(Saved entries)
--------------------

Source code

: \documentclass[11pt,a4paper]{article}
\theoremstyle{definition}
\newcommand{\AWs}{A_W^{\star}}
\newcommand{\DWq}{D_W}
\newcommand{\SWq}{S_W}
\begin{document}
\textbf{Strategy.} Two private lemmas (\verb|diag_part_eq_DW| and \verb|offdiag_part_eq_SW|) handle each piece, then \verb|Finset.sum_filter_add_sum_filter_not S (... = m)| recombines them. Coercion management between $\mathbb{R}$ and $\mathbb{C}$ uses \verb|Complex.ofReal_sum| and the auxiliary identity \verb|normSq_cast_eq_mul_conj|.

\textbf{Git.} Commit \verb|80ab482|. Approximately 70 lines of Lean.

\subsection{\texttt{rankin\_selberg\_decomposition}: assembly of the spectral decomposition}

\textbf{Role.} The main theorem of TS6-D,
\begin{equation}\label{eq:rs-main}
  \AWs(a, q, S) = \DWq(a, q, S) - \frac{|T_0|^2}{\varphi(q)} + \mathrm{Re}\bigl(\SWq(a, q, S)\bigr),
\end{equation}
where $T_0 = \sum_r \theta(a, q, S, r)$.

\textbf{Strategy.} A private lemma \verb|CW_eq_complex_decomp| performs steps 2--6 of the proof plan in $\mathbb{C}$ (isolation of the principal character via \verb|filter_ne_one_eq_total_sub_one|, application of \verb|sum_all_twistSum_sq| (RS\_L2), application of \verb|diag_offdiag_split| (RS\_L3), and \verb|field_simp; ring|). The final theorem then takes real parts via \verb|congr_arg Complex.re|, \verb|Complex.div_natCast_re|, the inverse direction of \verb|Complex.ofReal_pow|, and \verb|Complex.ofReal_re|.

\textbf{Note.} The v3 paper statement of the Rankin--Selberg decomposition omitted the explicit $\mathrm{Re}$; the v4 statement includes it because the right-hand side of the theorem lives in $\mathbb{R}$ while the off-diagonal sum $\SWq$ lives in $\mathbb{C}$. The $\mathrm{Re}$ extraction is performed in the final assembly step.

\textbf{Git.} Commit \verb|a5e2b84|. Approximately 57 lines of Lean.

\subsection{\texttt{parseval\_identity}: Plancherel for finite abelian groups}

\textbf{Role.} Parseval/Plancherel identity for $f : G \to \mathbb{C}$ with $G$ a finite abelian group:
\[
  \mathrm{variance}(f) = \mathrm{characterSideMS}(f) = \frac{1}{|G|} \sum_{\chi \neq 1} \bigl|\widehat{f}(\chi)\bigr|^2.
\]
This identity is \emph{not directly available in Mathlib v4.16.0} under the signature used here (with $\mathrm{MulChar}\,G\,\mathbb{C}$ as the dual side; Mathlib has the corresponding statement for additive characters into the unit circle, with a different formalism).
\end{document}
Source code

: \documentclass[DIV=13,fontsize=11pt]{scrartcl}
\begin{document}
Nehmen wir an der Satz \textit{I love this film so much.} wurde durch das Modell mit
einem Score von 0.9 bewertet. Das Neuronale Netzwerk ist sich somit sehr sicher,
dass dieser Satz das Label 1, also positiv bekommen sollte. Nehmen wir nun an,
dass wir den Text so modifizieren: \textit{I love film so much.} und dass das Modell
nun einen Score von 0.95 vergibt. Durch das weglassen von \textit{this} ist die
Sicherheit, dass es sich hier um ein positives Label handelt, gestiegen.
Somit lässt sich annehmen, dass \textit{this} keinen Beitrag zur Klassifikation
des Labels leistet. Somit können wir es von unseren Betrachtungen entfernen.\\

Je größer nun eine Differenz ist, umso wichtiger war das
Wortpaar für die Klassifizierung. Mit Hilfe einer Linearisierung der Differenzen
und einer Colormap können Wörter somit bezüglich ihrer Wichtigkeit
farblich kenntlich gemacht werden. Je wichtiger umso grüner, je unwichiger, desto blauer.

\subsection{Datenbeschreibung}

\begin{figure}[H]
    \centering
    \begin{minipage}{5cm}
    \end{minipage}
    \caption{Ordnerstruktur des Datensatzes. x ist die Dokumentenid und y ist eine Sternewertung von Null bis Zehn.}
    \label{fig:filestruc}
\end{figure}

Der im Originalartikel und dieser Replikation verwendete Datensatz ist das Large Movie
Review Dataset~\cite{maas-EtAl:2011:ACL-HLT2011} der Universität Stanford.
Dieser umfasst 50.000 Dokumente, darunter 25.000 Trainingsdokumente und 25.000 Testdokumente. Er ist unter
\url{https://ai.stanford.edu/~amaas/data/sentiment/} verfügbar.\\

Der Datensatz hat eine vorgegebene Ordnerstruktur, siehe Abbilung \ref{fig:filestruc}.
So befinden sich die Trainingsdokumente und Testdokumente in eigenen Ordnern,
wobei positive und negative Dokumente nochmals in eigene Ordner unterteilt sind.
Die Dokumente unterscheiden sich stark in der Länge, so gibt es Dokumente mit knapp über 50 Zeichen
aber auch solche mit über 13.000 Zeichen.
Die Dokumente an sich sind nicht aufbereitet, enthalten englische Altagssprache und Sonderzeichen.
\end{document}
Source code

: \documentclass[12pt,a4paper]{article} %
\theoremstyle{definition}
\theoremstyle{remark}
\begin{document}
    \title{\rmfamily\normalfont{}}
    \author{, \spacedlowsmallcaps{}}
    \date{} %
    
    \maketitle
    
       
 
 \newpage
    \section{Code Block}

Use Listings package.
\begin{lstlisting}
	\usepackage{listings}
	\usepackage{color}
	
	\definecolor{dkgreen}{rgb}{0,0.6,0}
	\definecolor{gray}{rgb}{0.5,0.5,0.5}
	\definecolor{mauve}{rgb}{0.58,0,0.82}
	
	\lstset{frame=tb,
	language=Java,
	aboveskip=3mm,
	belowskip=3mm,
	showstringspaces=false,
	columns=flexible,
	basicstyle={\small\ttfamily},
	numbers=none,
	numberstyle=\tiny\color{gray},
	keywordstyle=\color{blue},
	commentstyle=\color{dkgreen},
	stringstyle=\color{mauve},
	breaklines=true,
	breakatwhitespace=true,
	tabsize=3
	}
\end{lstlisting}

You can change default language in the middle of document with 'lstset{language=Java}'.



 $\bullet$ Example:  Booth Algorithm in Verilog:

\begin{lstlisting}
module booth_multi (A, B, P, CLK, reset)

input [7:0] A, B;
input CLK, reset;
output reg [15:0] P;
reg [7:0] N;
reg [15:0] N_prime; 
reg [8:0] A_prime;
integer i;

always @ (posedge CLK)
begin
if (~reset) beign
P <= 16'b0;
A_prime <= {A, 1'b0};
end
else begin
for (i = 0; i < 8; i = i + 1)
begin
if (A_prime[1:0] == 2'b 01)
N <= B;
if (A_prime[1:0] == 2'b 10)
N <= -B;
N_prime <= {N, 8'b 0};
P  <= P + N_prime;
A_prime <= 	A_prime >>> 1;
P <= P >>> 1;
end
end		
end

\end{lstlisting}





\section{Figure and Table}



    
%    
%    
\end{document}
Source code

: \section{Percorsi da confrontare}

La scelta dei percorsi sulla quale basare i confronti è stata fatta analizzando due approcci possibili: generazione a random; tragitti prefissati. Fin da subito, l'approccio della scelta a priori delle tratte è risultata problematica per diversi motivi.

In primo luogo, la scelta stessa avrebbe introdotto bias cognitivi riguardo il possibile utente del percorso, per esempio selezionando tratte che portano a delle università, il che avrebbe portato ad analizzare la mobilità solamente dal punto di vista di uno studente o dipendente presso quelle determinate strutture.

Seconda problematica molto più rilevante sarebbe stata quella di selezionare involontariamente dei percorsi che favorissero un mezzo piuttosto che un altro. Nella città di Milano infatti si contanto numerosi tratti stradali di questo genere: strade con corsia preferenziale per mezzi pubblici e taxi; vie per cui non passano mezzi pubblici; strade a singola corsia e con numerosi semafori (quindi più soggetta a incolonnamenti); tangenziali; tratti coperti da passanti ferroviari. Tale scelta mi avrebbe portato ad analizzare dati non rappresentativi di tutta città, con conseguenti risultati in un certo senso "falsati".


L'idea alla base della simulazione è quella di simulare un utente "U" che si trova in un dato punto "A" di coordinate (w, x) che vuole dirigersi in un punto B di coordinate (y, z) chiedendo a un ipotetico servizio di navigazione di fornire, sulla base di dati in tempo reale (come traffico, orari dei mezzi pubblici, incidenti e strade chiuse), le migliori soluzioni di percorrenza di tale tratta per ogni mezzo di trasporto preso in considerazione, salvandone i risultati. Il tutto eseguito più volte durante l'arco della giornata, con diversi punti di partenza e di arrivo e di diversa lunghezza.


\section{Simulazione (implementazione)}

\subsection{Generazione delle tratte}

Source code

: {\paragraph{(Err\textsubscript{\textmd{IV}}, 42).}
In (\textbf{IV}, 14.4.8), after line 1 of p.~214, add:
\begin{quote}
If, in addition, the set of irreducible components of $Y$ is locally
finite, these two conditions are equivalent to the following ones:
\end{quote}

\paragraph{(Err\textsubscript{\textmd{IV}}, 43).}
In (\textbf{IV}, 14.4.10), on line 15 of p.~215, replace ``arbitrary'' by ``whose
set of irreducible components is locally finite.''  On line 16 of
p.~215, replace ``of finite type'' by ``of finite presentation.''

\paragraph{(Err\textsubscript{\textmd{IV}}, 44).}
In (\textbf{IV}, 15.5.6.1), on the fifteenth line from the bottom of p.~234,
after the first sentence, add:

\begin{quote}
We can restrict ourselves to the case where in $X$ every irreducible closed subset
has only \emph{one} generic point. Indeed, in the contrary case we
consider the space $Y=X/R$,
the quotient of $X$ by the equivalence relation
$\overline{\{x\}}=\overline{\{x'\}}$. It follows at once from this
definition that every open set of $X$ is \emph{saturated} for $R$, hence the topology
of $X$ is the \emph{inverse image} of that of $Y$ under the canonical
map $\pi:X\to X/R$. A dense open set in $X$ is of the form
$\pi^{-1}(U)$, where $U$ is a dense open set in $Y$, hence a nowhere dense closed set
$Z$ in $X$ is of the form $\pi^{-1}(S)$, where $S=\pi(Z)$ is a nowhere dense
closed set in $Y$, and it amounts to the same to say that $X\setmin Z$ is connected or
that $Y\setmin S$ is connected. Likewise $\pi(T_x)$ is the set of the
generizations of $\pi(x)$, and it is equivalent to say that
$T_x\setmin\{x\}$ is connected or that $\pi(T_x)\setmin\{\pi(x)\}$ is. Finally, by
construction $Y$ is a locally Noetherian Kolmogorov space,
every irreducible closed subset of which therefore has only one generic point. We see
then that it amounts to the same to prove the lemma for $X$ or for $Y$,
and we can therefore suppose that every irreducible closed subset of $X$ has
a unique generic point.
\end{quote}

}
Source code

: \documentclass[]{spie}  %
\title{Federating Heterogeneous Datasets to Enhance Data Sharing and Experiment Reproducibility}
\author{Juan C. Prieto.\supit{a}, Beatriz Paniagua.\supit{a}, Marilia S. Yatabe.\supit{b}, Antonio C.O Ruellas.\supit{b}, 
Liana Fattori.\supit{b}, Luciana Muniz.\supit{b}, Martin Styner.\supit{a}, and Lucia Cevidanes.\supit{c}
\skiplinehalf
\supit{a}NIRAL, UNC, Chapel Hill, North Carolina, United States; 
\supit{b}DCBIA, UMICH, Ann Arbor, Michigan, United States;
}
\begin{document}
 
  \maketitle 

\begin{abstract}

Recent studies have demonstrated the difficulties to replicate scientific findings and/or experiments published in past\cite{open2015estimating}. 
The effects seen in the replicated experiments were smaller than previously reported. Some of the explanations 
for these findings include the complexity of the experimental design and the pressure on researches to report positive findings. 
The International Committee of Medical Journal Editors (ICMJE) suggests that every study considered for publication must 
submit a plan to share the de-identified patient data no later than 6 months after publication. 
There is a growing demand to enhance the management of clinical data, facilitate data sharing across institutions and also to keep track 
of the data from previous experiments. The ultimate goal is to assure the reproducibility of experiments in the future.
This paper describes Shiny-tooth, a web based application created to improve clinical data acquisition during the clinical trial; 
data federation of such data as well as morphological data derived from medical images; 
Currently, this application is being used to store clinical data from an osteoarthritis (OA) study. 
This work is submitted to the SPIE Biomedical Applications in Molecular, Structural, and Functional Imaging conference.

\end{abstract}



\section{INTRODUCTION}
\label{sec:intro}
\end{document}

--------------------

▶ **Task goal**:
The answer is the run of lines above from the line containing "70 lines of Lean." through the line containing "S) = \DWq(a, q, S)", copied exactly and alone.

▶ **Written reply**:
\textbf{Git.} Commit \verb|80ab482|. Approximately 70 lines of Lean.

\subsection{\texttt{rankin\_selberg\_decomposition}: assembly of the spectral decomposition}

\textbf{Role.} The main theorem of TS6-D,
\begin{equation}\label{eq:rs-main}
  \AWs(a, q, S) = \DWq(a, q, S) - \frac{|T_0|^2}{\varphi(q)} + \mathrm{Re}\bigl(\SWq(a, q, S)\bigr),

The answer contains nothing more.